• What the exercise asks:
Locate the string "stackrel" in the records below. Copy every line where it occurs.

• Exercise materials:
=======

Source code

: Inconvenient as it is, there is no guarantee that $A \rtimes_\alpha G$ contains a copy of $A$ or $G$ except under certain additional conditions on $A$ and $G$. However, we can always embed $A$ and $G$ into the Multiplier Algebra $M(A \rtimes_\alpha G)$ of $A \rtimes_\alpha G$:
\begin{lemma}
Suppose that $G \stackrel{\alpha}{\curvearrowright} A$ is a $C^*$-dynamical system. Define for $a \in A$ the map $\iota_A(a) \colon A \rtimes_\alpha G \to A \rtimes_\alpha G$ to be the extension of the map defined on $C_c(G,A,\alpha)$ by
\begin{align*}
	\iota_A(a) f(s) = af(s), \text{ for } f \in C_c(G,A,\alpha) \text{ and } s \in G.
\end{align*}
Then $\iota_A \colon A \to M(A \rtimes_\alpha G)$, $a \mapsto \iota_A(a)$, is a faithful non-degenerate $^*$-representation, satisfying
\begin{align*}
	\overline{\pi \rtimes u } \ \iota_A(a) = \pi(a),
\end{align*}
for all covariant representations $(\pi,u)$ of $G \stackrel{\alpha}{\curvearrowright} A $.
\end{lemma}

=======

• Output for this task:
Suppose that $G \stackrel{\alpha}{\curvearrowright} A$ is a $C^*$-dynamical system. Define for $a \in A$ the map $\iota_A(a) \colon A \rtimes_\alpha G \to A \rtimes_\alpha G$ to be the extension of the map defined on $C_c(G,A,\alpha)$ by
for all covariant representations $(\pi,u)$ of $G \stackrel{\alpha}{\curvearrowright} A $.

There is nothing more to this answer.